WHAT THE TASK ASKS: The entries below must be copied exactly as they are.
====== RECORDS FOR THE EXERCISE ======
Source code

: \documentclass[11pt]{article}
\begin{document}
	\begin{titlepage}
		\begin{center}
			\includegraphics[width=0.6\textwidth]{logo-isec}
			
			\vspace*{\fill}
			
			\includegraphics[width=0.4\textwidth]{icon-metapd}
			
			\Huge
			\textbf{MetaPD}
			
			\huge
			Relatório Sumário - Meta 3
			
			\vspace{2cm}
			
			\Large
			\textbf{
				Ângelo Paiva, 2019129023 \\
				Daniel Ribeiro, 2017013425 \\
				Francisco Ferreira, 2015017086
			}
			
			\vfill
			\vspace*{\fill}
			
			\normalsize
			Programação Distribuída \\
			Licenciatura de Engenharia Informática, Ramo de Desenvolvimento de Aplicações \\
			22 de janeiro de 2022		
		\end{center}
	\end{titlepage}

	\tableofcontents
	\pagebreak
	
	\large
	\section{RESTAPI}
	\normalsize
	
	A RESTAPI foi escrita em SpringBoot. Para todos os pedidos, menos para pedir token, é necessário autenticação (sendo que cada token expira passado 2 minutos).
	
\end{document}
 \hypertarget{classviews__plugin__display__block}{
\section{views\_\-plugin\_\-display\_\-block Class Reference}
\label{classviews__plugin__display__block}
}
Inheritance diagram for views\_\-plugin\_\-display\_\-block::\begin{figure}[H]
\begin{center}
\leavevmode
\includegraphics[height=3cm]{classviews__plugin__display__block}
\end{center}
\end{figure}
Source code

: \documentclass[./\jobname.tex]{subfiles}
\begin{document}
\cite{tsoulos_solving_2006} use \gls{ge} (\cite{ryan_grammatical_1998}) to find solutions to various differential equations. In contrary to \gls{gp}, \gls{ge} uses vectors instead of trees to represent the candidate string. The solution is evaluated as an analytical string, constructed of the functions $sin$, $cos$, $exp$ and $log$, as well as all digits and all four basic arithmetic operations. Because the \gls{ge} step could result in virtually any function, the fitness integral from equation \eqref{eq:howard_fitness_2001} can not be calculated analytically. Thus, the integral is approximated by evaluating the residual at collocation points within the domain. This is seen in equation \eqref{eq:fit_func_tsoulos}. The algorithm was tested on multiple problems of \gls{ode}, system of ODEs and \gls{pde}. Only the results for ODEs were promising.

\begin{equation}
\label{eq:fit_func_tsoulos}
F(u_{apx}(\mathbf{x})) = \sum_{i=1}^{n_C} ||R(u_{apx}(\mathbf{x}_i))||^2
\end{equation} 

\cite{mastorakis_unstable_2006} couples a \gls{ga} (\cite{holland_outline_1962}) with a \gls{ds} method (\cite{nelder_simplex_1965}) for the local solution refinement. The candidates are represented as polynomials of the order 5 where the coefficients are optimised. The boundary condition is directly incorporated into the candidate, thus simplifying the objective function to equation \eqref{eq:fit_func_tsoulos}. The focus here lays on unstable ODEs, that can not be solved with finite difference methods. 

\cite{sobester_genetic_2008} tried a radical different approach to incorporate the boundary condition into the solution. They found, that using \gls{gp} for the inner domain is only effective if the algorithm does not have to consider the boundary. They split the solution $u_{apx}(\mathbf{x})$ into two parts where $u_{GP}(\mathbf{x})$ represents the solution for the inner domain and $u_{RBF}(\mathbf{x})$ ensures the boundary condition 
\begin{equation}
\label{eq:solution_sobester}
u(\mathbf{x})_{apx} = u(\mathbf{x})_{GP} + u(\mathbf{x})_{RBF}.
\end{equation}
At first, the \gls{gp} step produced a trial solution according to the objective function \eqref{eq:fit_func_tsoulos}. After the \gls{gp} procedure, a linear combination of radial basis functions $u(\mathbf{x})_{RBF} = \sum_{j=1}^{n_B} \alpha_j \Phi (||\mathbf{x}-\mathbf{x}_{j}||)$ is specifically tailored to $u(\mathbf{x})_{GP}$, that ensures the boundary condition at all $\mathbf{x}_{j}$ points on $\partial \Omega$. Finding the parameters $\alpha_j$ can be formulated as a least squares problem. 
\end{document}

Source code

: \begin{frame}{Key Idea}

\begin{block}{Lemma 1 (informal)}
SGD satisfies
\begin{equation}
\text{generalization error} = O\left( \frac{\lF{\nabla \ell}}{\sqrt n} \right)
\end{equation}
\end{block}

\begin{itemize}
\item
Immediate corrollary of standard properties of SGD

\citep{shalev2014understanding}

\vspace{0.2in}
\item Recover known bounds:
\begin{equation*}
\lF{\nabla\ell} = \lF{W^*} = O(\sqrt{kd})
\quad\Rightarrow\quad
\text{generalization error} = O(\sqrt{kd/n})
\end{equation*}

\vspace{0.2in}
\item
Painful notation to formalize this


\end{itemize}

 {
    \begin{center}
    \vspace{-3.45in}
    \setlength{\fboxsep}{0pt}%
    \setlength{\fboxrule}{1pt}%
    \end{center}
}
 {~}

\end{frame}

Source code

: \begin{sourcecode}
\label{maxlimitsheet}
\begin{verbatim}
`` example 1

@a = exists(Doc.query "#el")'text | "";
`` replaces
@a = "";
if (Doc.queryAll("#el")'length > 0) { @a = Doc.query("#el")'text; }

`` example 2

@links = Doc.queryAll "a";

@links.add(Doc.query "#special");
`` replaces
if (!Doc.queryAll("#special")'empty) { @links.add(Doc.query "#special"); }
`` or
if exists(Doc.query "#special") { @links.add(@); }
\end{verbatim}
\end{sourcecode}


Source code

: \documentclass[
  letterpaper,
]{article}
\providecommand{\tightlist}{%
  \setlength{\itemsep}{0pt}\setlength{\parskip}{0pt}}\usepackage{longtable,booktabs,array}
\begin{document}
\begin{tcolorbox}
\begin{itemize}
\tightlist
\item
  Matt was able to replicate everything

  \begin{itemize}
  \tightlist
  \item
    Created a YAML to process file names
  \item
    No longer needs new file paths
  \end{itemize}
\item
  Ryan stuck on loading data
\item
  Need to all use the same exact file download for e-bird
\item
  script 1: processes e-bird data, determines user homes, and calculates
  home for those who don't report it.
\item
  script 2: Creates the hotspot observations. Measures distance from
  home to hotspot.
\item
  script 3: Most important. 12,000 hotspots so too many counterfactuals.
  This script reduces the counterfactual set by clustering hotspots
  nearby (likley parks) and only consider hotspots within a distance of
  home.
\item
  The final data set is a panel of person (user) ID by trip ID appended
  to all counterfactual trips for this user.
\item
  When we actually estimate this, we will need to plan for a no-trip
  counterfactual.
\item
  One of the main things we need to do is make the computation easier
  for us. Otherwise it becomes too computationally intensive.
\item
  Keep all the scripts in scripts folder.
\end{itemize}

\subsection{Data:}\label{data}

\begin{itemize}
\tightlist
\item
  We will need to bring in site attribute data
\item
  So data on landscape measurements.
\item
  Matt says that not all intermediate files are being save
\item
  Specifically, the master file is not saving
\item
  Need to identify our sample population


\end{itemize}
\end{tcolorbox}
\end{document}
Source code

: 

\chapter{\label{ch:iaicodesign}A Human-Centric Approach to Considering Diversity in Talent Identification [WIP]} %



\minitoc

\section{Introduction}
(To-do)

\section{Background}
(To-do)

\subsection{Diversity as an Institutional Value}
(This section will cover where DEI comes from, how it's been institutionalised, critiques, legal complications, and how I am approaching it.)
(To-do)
======
WORKED SOLUTION:
Source code

: \documentclass[11pt]{article}
\begin{document}
	\begin{titlepage}
		\begin{center}
			\includegraphics[width=0.6\textwidth]{logo-isec}
			
			\vspace*{\fill}
			
			\includegraphics[width=0.4\textwidth]{icon-metapd}
			
			\Huge
			\textbf{MetaPD}
			
			\huge
			Relatório Sumário - Meta 3
			
			\vspace{2cm}
			
			\Large
			\textbf{
				Ângelo Paiva, 2019129023 \\
				Daniel Ribeiro, 2017013425 \\
				Francisco Ferreira, 2015017086
			}
			
			\vfill
			\vspace*{\fill}
			
			\normalsize
			Programação Distribuída \\
			Licenciatura de Engenharia Informática, Ramo de Desenvolvimento de Aplicações \\
			22 de janeiro de 2022		
		\end{center}
	\end{titlepage}

	\tableofcontents
	\pagebreak
	
	\large
	\section{RESTAPI}
	\normalsize
	
	A RESTAPI foi escrita em SpringBoot. Para todos os pedidos, menos para pedir token, é necessário autenticação (sendo que cada token expira passado 2 minutos).
	
\end{document}
 \hypertarget{classviews__plugin__display__block}{
\section{views\_\-plugin\_\-display\_\-block Class Reference}
\label{classviews__plugin__display__block}
}
Inheritance diagram for views\_\-plugin\_\-display\_\-block::\begin{figure}[H]
\begin{center}
\leavevmode
\includegraphics[height=3cm]{classviews__plugin__display__block}
\end{center}
\end{figure}
Source code

: \documentclass[./\jobname.tex]{subfiles}
\begin{document}
\cite{tsoulos_solving_2006} use \gls{ge} (\cite{ryan_grammatical_1998}) to find solutions to various differential equations. In contrary to \gls{gp}, \gls{ge} uses vectors instead of trees to represent the candidate string. The solution is evaluated as an analytical string, constructed of the functions $sin$, $cos$, $exp$ and $log$, as well as all digits and all four basic arithmetic operations. Because the \gls{ge} step could result in virtually any function, the fitness integral from equation \eqref{eq:howard_fitness_2001} can not be calculated analytically. Thus, the integral is approximated by evaluating the residual at collocation points within the domain. This is seen in equation \eqref{eq:fit_func_tsoulos}. The algorithm was tested on multiple problems of \gls{ode}, system of ODEs and \gls{pde}. Only the results for ODEs were promising.

\begin{equation}
\label{eq:fit_func_tsoulos}
F(u_{apx}(\mathbf{x})) = \sum_{i=1}^{n_C} ||R(u_{apx}(\mathbf{x}_i))||^2
\end{equation} 

\cite{mastorakis_unstable_2006} couples a \gls{ga} (\cite{holland_outline_1962}) with a \gls{ds} method (\cite{nelder_simplex_1965}) for the local solution refinement. The candidates are represented as polynomials of the order 5 where the coefficients are optimised. The boundary condition is directly incorporated into the candidate, thus simplifying the objective function to equation \eqref{eq:fit_func_tsoulos}. The focus here lays on unstable ODEs, that can not be solved with finite difference methods. 

\cite{sobester_genetic_2008} tried a radical different approach to incorporate the boundary condition into the solution. They found, that using \gls{gp} for the inner domain is only effective if the algorithm does not have to consider the boundary. They split the solution $u_{apx}(\mathbf{x})$ into two parts where $u_{GP}(\mathbf{x})$ represents the solution for the inner domain and $u_{RBF}(\mathbf{x})$ ensures the boundary condition 
\begin{equation}
\label{eq:solution_sobester}
u(\mathbf{x})_{apx} = u(\mathbf{x})_{GP} + u(\mathbf{x})_{RBF}.
\end{equation}
At first, the \gls{gp} step produced a trial solution according to the objective function \eqref{eq:fit_func_tsoulos}. After the \gls{gp} procedure, a linear combination of radial basis functions $u(\mathbf{x})_{RBF} = \sum_{j=1}^{n_B} \alpha_j \Phi (||\mathbf{x}-\mathbf{x}_{j}||)$ is specifically tailored to $u(\mathbf{x})_{GP}$, that ensures the boundary condition at all $\mathbf{x}_{j}$ points on $\partial \Omega$. Finding the parameters $\alpha_j$ can be formulated as a least squares problem. 
\end{document}

Source code

: \begin{frame}{Key Idea}

\begin{block}{Lemma 1 (informal)}
SGD satisfies
\begin{equation}
\text{generalization error} = O\left( \frac{\lF{\nabla \ell}}{\sqrt n} \right)
\end{equation}
\end{block}

\begin{itemize}
\item
Immediate corrollary of standard properties of SGD

\citep{shalev2014understanding}

\vspace{0.2in}
\item Recover known bounds:
\begin{equation*}
\lF{\nabla\ell} = \lF{W^*} = O(\sqrt{kd})
\quad\Rightarrow\quad
\text{generalization error} = O(\sqrt{kd/n})
\end{equation*}

\vspace{0.2in}
\item
Painful notation to formalize this


\end{itemize}

 {
    \begin{center}
    \vspace{-3.45in}
    \setlength{\fboxsep}{0pt}%
    \setlength{\fboxrule}{1pt}%
    \end{center}
}
 {~}

\end{frame}

Source code

: \begin{sourcecode}
\label{maxlimitsheet}
\begin{verbatim}
`` example 1

@a = exists(Doc.query "#el")'text | "";
`` replaces
@a = "";
if (Doc.queryAll("#el")'length > 0) { @a = Doc.query("#el")'text; }

`` example 2

@links = Doc.queryAll "a";

@links.add(Doc.query "#special");
`` replaces
if (!Doc.queryAll("#special")'empty) { @links.add(Doc.query "#special"); }
`` or
if exists(Doc.query "#special") { @links.add(@); }
\end{verbatim}
\end{sourcecode}


Source code

: \documentclass[
  letterpaper,
]{article}
\providecommand{\tightlist}{%
  \setlength{\itemsep}{0pt}\setlength{\parskip}{0pt}}\usepackage{longtable,booktabs,array}
\begin{document}
\begin{tcolorbox}
\begin{itemize}
\tightlist
\item
  Matt was able to replicate everything

  \begin{itemize}
  \tightlist
  \item
    Created a YAML to process file names
  \item
    No longer needs new file paths
  \end{itemize}
\item
  Ryan stuck on loading data
\item
  Need to all use the same exact file download for e-bird
\item
  script 1: processes e-bird data, determines user homes, and calculates
  home for those who don't report it.
\item
  script 2: Creates the hotspot observations. Measures distance from
  home to hotspot.
\item
  script 3: Most important. 12,000 hotspots so too many counterfactuals.
  This script reduces the counterfactual set by clustering hotspots
  nearby (likley parks) and only consider hotspots within a distance of
  home.
\item
  The final data set is a panel of person (user) ID by trip ID appended
  to all counterfactual trips for this user.
\item
  When we actually estimate this, we will need to plan for a no-trip
  counterfactual.
\item
  One of the main things we need to do is make the computation easier
  for us. Otherwise it becomes too computationally intensive.
\item
  Keep all the scripts in scripts folder.
\end{itemize}

\subsection{Data:}\label{data}

\begin{itemize}
\tightlist
\item
  We will need to bring in site attribute data
\item
  So data on landscape measurements.
\item
  Matt says that not all intermediate files are being save
\item
  Specifically, the master file is not saving
\item
  Need to identify our sample population


\end{itemize}
\end{tcolorbox}
\end{document}
Source code

: 

\chapter{\label{ch:iaicodesign}A Human-Centric Approach to Considering Diversity in Talent Identification [WIP]} %



\minitoc

\section{Introduction}
(To-do)

\section{Background}
(To-do)

\subsection{Diversity as an Institutional Value}
(This section will cover where DEI comes from, how it's been institutionalised, critiques, legal complications, and how I am approaching it.)
(To-do)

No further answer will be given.